What is expected:
Print a faithful copy of the data below, word for word, with the pictures left out.

────────────────

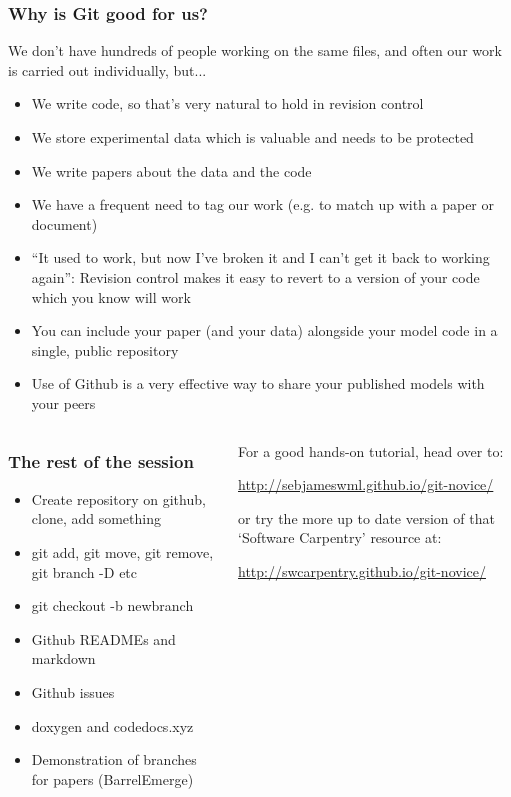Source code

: \documentclass{beamer}
\begin{document}
\begin{frame}
  \frametitle{Why is Git good for us?}
  We don't have hundreds of people working on the same files, and
  often our work is carried out individually, but...
  \begin{itemize}
    \pause \item We write code, so that's very natural to hold in
    revision control
    \pause \item We store experimental data which is valuable and needs to be
    protected
    \pause \item We write papers about the data and the code
    \pause \item We have a frequent need to \alert{tag} our work (e.g. to
    match up with a paper or document)
    \pause \item ``It used to work, but now I've broken it and I can't
    get it back to working again'': Revision control makes it easy to
    revert to a version of your code which you know will work
    \pause \item You can include your paper (and your data) alongside your model code
    in a single, public repository
    \item Use of Github is a very effective way to share your
    published models with your peers
  \end{itemize}
\end{frame}

\begin{frame}
  \begin{columns}[T]
    \begin{column}{.5\textwidth}
      \frametitle{The rest of the session}
      \begin{itemize}
      \item Create repository on github, clone, add something
      \item git add, git move, git remove, git branch -D etc
      \item git checkout -b newbranch
      \item Github READMEs and markdown
      \item Github issues
      \item doxygen and codedocs.xyz
      \item Demonstration of branches for papers (BarrelEmerge)
      \end{itemize}
    \end{column}
    \begin{column}{.5\textwidth}

      For a good hands-on tutorial, head over to:

      \url{http://sebjameswml.github.io/git-novice/}

      or try the more up to date version of that `Software Carpentry' resource
      at:

      \url{http://swcarpentry.github.io/git-novice/}

    \end{column}
  \end{columns}
\end{frame}
\end{document}
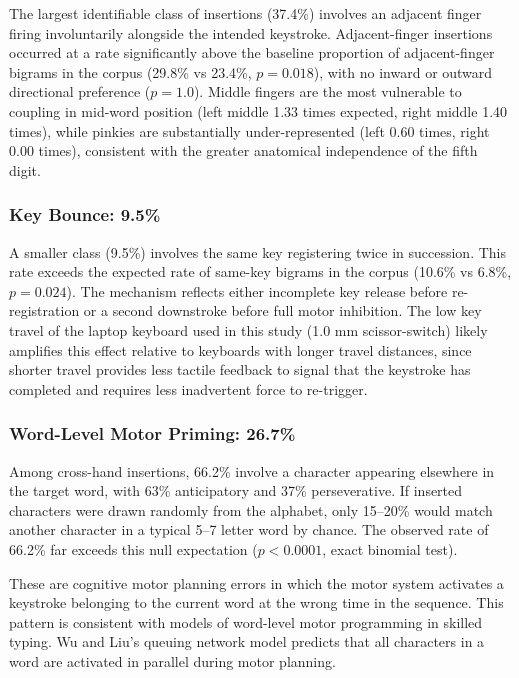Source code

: \documentclass[12pt]{article}
\begin{document}
The largest identifiable class of insertions (37.4\%) involves an adjacent finger firing involuntarily alongside the intended keystroke. Adjacent-finger insertions occurred at a rate significantly above the baseline proportion of adjacent-finger bigrams in the corpus (29.8\% vs 23.4\%, $p = 0.018$), with no inward or outward directional preference ($p = 1.0$). Middle fingers are the most vulnerable to coupling in mid-word position (left middle 1.33 times expected, right middle 1.40 times), while pinkies are substantially under-represented (left 0.60 times, right 0.00 times), consistent with the greater anatomical independence of the fifth digit.

\subsubsection{Key Bounce: 9.5\%}

A smaller class (9.5\%) involves the same key registering twice in succession. This rate exceeds the expected rate of same-key bigrams in the corpus (10.6\% vs 6.8\%, $p = 0.024$). The mechanism reflects either incomplete key release before re-registration or a second downstroke before full motor inhibition. The low key travel of the laptop keyboard used in this study (1.0 mm scissor-switch) likely amplifies this effect relative to keyboards with longer travel distances, since shorter travel provides less tactile feedback to signal that the keystroke has completed and requires less inadvertent force to re-trigger.

\subsubsection{Word-Level Motor Priming: 26.7\%}

Among cross-hand insertions, 66.2\% involve a character appearing elsewhere in the target word, with 63\% anticipatory and 37\% perseverative. If inserted characters were drawn randomly from the alphabet, only 15--20\% would match another character in a typical 5--7 letter word by chance. The observed rate of 66.2\% far exceeds this null expectation ($p < 0.0001$, exact binomial test).

These are cognitive motor planning errors in which the motor system activates a keystroke belonging to the current word at the wrong time in the sequence. This pattern is consistent with models of word-level motor programming in skilled typing. Wu and Liu's \citep{wu2004} queuing network model predicts that all characters in a word are activated in parallel during motor planning.
\end{document}
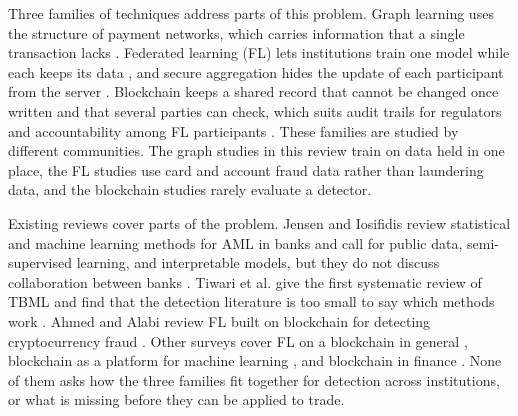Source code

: \documentclass[journal]{IEEEtran}
\begin{document}
Three families of techniques address parts of this problem. Graph learning uses the structure of payment networks, which carries information that a single transaction lacks \cite{ferretti2025gnn,mao2026pmegnn,yu2023aetransgat}. Federated learning (FL) lets institutions train one model while each keeps its data \cite{mcmahan2017fedavg}, and secure aggregation hides the update of each participant from the server \cite{bonawitz2017secagg}. Blockchain keeps a shared record that cannot be changed once written and that several parties can check, which suits audit trails for regulators \cite{chen2024finance} and accountability among FL participants \cite{yang2022accountable}. These families are studied by different communities. The graph studies in this review train on data held in one place, the FL studies use card and account fraud data rather than laundering data, and the blockchain studies rarely evaluate a detector.

Existing reviews cover parts of the problem. Jensen and Iosifidis review statistical and machine learning methods for AML in banks and call for public data, semi-supervised learning, and interpretable models, but they do not discuss collaboration between banks \cite{jensen2023fighting}. Tiwari et al. give the first systematic review of TBML and find that the detection literature is too small to say which methods work \cite{tiwari2025tbml}. Ahmed and Alabi review FL built on blockchain for detecting cryptocurrency fraud \cite{ahmed2024bcfl}. Other surveys cover FL on a blockchain in general \cite{li2021befl}, blockchain as a platform for machine learning \cite{ural2023bcml}, and blockchain in finance \cite{chen2024finance}. None of them asks how the three families fit together for detection across institutions, or what is missing before they can be applied to trade.
\end{document}
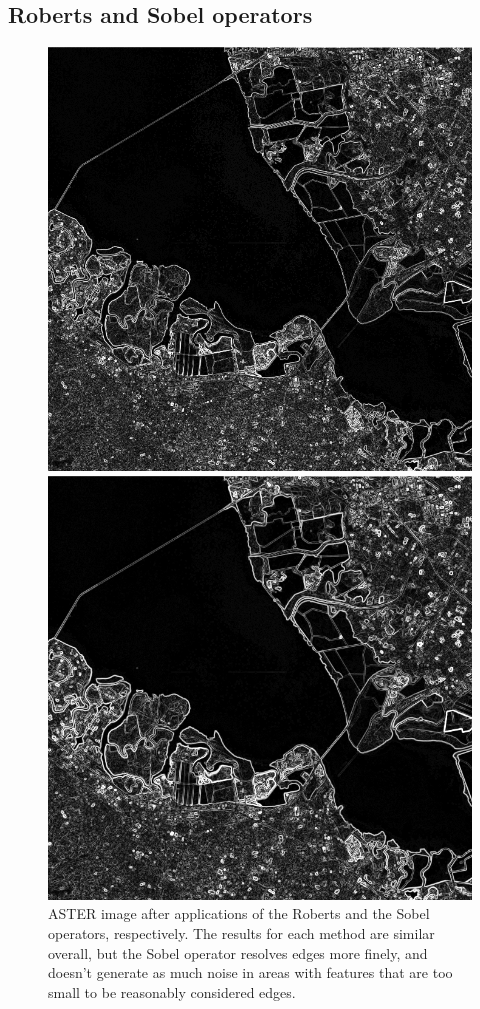 \documentclass[12pt]{article}
\begin{document}
\clearpage

\subsection{Roberts and Sobel operators}

\begin{figure}[h!]
    \centering
    \includegraphics[width=.6\linewidth]{figures/p9/aster_roberts.png}

    \vspace{.2em}
    \includegraphics[width=.6\linewidth]{figures/p9/aster_sobel.png}

    \caption{ASTER image after applications of the Roberts and the Sobel operators, respectively. The results for each method are similar overall, but the Sobel operator resolves edges more finely, and doesn't generate as much noise in areas with features that are too small to be reasonably considered edges.}
    \label{p9_rob_sob}
\end{figure}

\clearpage
\end{document}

────────────────

Answer section:
Source code

: \documentclass{beamer}
\begin{document}
\begin{frame}
  \frametitle{Why is Git good for us?}
  We don't have hundreds of people working on the same files, and
  often our work is carried out individually, but...
  \begin{itemize}
    \pause \item We write code, so that's very natural to hold in
    revision control
    \pause \item We store experimental data which is valuable and needs to be
    protected
    \pause \item We write papers about the data and the code
    \pause \item We have a frequent need to \alert{tag} our work (e.g. to
    match up with a paper or document)
    \pause \item ``It used to work, but now I've broken it and I can't
    get it back to working again'': Revision control makes it easy to
    revert to a version of your code which you know will work
    \pause \item You can include your paper (and your data) alongside your model code
    in a single, public repository
    \item Use of Github is a very effective way to share your
    published models with your peers
  \end{itemize}
\end{frame}

\begin{frame}
  \begin{columns}[T]
    \begin{column}{.5\textwidth}
      \frametitle{The rest of the session}
      \begin{itemize}
      \item Create repository on github, clone, add something
      \item git add, git move, git remove, git branch -D etc
      \item git checkout -b newbranch
      \item Github READMEs and markdown
      \item Github issues
      \item doxygen and codedocs.xyz
      \item Demonstration of branches for papers (BarrelEmerge)
      \end{itemize}
    \end{column}
    \begin{column}{.5\textwidth}

      For a good hands-on tutorial, head over to:

      \url{http://sebjameswml.github.io/git-novice/}

      or try the more up to date version of that `Software Carpentry' resource
      at:

      \url{http://swcarpentry.github.io/git-novice/}

    \end{column}
  \end{columns}
\end{frame}
\end{document}
Source code

: \documentclass[12pt]{article}
\begin{document}
The largest identifiable class of insertions (37.4\%) involves an adjacent finger firing involuntarily alongside the intended keystroke. Adjacent-finger insertions occurred at a rate significantly above the baseline proportion of adjacent-finger bigrams in the corpus (29.8\% vs 23.4\%, $p = 0.018$), with no inward or outward directional preference ($p = 1.0$). Middle fingers are the most vulnerable to coupling in mid-word position (left middle 1.33 times expected, right middle 1.40 times), while pinkies are substantially under-represented (left 0.60 times, right 0.00 times), consistent with the greater anatomical independence of the fifth digit.

\subsubsection{Key Bounce: 9.5\%}

A smaller class (9.5\%) involves the same key registering twice in succession. This rate exceeds the expected rate of same-key bigrams in the corpus (10.6\% vs 6.8\%, $p = 0.024$). The mechanism reflects either incomplete key release before re-registration or a second downstroke before full motor inhibition. The low key travel of the laptop keyboard used in this study (1.0 mm scissor-switch) likely amplifies this effect relative to keyboards with longer travel distances, since shorter travel provides less tactile feedback to signal that the keystroke has completed and requires less inadvertent force to re-trigger.

\subsubsection{Word-Level Motor Priming: 26.7\%}

Among cross-hand insertions, 66.2\% involve a character appearing elsewhere in the target word, with 63\% anticipatory and 37\% perseverative. If inserted characters were drawn randomly from the alphabet, only 15--20\% would match another character in a typical 5--7 letter word by chance. The observed rate of 66.2\% far exceeds this null expectation ($p < 0.0001$, exact binomial test).

These are cognitive motor planning errors in which the motor system activates a keystroke belonging to the current word at the wrong time in the sequence. This pattern is consistent with models of word-level motor programming in skilled typing. Wu and Liu's \citep{wu2004} queuing network model predicts that all characters in a word are activated in parallel during motor planning.
\end{document}
Source code

: \documentclass[journal]{IEEEtran}
\begin{document}
Three families of techniques address parts of this problem. Graph learning uses the structure of payment networks, which carries information that a single transaction lacks \cite{ferretti2025gnn,mao2026pmegnn,yu2023aetransgat}. Federated learning (FL) lets institutions train one model while each keeps its data \cite{mcmahan2017fedavg}, and secure aggregation hides the update of each participant from the server \cite{bonawitz2017secagg}. Blockchain keeps a shared record that cannot be changed once written and that several parties can check, which suits audit trails for regulators \cite{chen2024finance} and accountability among FL participants \cite{yang2022accountable}. These families are studied by different communities. The graph studies in this review train on data held in one place, the FL studies use card and account fraud data rather than laundering data, and the blockchain studies rarely evaluate a detector.

Existing reviews cover parts of the problem. Jensen and Iosifidis review statistical and machine learning methods for AML in banks and call for public data, semi-supervised learning, and interpretable models, but they do not discuss collaboration between banks \cite{jensen2023fighting}. Tiwari et al. give the first systematic review of TBML and find that the detection literature is too small to say which methods work \cite{tiwari2025tbml}. Ahmed and Alabi review FL built on blockchain for detecting cryptocurrency fraud \cite{ahmed2024bcfl}. Other surveys cover FL on a blockchain in general \cite{li2021befl}, blockchain as a platform for machine learning \cite{ural2023bcml}, and blockchain in finance \cite{chen2024finance}. None of them asks how the three families fit together for detection across institutions, or what is missing before they can be applied to trade.
\end{document}
 \documentclass[12pt]{article}
\begin{document}
\clearpage

\subsection{Roberts and Sobel operators}

\begin{figure}[h!]
    \centering
    \includegraphics[width=.6\linewidth]{figures/p9/aster_roberts.png}

    \vspace{.2em}
    \includegraphics[width=.6\linewidth]{figures/p9/aster_sobel.png}

    \caption{ASTER image after applications of the Roberts and the Sobel operators, respectively. The results for each method are similar overall, but the Sobel operator resolves edges more finely, and doesn't generate as much noise in areas with features that are too small to be reasonably considered edges.}
    \label{p9_rob_sob}
\end{figure}

\clearpage
\end{document}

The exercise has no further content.